Task statement: From the top of the entries, reproduce each line exactly, stopping after the line that contains "## @gabriel9x9/shared". Omit pictures.

==== Extracted information

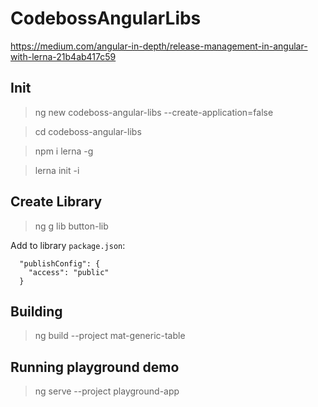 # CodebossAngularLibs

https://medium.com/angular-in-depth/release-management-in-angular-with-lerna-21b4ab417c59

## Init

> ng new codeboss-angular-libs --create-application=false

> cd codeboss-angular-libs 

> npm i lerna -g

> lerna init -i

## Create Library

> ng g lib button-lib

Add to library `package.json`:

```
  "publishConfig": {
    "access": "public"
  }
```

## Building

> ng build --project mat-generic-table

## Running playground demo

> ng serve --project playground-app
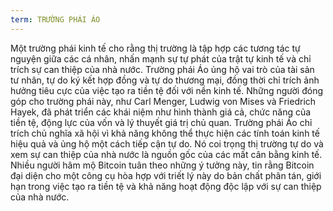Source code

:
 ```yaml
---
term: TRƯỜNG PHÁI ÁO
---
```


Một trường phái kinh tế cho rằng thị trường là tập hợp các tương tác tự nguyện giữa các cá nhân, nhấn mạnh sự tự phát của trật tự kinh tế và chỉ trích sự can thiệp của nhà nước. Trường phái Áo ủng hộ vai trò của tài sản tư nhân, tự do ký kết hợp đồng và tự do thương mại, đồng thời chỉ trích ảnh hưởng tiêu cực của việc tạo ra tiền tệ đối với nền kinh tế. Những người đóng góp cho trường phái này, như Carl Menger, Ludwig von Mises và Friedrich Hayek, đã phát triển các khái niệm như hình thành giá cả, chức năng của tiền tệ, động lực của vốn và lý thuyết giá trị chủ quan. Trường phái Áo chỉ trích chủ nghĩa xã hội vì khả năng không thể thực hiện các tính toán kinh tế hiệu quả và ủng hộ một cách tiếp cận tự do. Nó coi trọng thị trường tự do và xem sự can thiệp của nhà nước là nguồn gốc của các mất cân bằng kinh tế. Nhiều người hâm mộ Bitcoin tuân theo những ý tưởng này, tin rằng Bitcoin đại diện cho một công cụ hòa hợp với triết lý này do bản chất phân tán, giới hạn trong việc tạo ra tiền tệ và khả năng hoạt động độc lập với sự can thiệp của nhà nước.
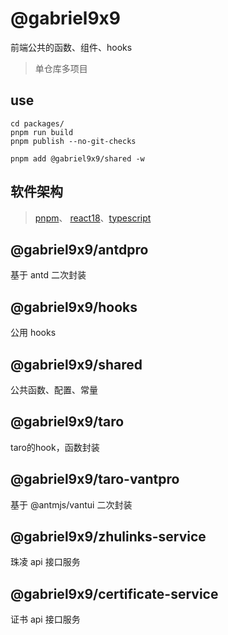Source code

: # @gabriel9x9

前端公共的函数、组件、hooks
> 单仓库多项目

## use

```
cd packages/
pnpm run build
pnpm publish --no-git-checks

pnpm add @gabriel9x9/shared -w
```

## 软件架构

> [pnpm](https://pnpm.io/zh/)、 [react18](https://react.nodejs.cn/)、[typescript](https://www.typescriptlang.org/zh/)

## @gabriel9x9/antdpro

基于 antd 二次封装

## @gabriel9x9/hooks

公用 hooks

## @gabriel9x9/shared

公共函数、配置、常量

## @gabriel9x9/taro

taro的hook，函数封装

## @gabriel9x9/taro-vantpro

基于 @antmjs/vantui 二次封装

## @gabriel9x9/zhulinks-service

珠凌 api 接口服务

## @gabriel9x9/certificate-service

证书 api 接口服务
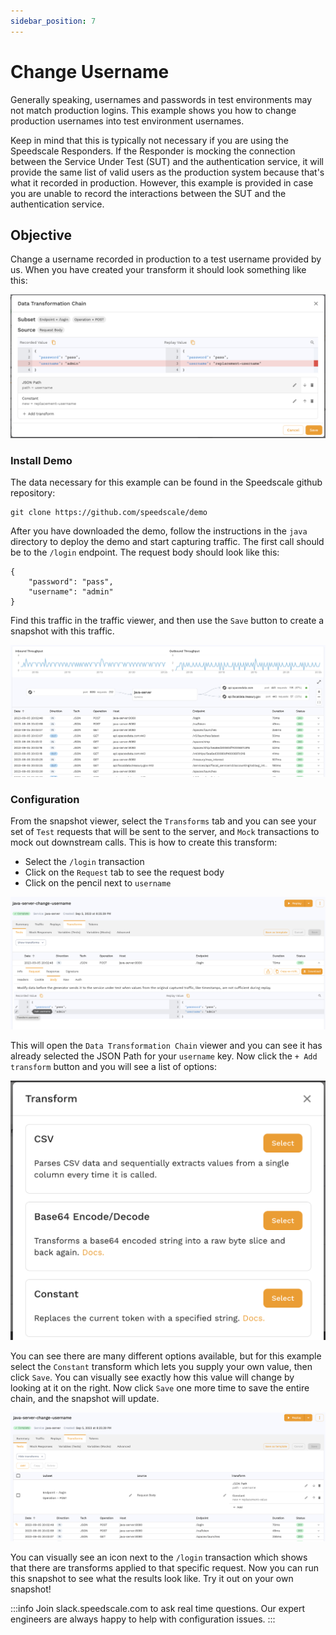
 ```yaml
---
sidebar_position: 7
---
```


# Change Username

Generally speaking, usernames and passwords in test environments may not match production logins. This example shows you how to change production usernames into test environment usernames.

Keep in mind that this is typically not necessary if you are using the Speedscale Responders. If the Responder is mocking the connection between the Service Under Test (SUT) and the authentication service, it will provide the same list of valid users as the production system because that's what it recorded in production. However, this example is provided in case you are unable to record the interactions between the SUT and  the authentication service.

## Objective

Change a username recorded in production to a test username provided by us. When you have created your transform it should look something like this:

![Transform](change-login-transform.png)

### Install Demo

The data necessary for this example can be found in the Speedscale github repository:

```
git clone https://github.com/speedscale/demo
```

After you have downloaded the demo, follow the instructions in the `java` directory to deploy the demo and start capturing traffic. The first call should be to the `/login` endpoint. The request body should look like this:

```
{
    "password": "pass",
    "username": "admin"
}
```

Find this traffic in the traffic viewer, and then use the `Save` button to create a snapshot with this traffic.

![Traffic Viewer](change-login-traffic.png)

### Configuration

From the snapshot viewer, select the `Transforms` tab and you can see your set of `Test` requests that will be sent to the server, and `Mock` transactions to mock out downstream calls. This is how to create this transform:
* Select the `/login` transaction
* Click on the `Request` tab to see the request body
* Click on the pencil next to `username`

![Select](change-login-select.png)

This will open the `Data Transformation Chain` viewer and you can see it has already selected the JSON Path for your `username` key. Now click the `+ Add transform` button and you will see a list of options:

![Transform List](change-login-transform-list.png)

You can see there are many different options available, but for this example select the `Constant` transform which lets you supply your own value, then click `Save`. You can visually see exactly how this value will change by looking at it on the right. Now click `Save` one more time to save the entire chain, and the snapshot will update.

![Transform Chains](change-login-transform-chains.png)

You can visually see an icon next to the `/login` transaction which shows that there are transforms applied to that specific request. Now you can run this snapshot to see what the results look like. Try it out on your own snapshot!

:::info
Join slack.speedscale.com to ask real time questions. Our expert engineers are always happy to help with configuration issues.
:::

========

Answer area:
 # CodebossAngularLibs

https://medium.com/angular-in-depth/release-management-in-angular-with-lerna-21b4ab417c59

## Init

> ng new codeboss-angular-libs --create-application=false

> cd codeboss-angular-libs 

> npm i lerna -g

> lerna init -i

## Create Library

> ng g lib button-lib

Add to library `package.json`:

```
  "publishConfig": {
    "access": "public"
  }
```

## Building

> ng build --project mat-generic-table

## Running playground demo

> ng serve --project playground-app
Source code

:
 ```yaml
---
term: TRƯỜNG PHÁI ÁO
---
```


Một trường phái kinh tế cho rằng thị trường là tập hợp các tương tác tự nguyện giữa các cá nhân, nhấn mạnh sự tự phát của trật tự kinh tế và chỉ trích sự can thiệp của nhà nước. Trường phái Áo ủng hộ vai trò của tài sản tư nhân, tự do ký kết hợp đồng và tự do thương mại, đồng thời chỉ trích ảnh hưởng tiêu cực của việc tạo ra tiền tệ đối với nền kinh tế. Những người đóng góp cho trường phái này, như Carl Menger, Ludwig von Mises và Friedrich Hayek, đã phát triển các khái niệm như hình thành giá cả, chức năng của tiền tệ, động lực của vốn và lý thuyết giá trị chủ quan. Trường phái Áo chỉ trích chủ nghĩa xã hội vì khả năng không thể thực hiện các tính toán kinh tế hiệu quả và ủng hộ một cách tiếp cận tự do. Nó coi trọng thị trường tự do và xem sự can thiệp của nhà nước là nguồn gốc của các mất cân bằng kinh tế. Nhiều người hâm mộ Bitcoin tuân theo những ý tưởng này, tin rằng Bitcoin đại diện cho một công cụ hòa hợp với triết lý này do bản chất phân tán, giới hạn trong việc tạo ra tiền tệ và khả năng hoạt động độc lập với sự can thiệp của nhà nước.
Source code

: # @gabriel9x9

前端公共的函数、组件、hooks
> 单仓库多项目

## use

```
cd packages/
pnpm run build
pnpm publish --no-git-checks

pnpm add @gabriel9x9/shared -w
```

## 软件架构

> [pnpm](https://pnpm.io/zh/)、 [react18](https://react.nodejs.cn/)、[typescript](https://www.typescriptlang.org/zh/)

## @gabriel9x9/antdpro

基于 antd 二次封装

## @gabriel9x9/hooks

公用 hooks

## @gabriel9x9/shared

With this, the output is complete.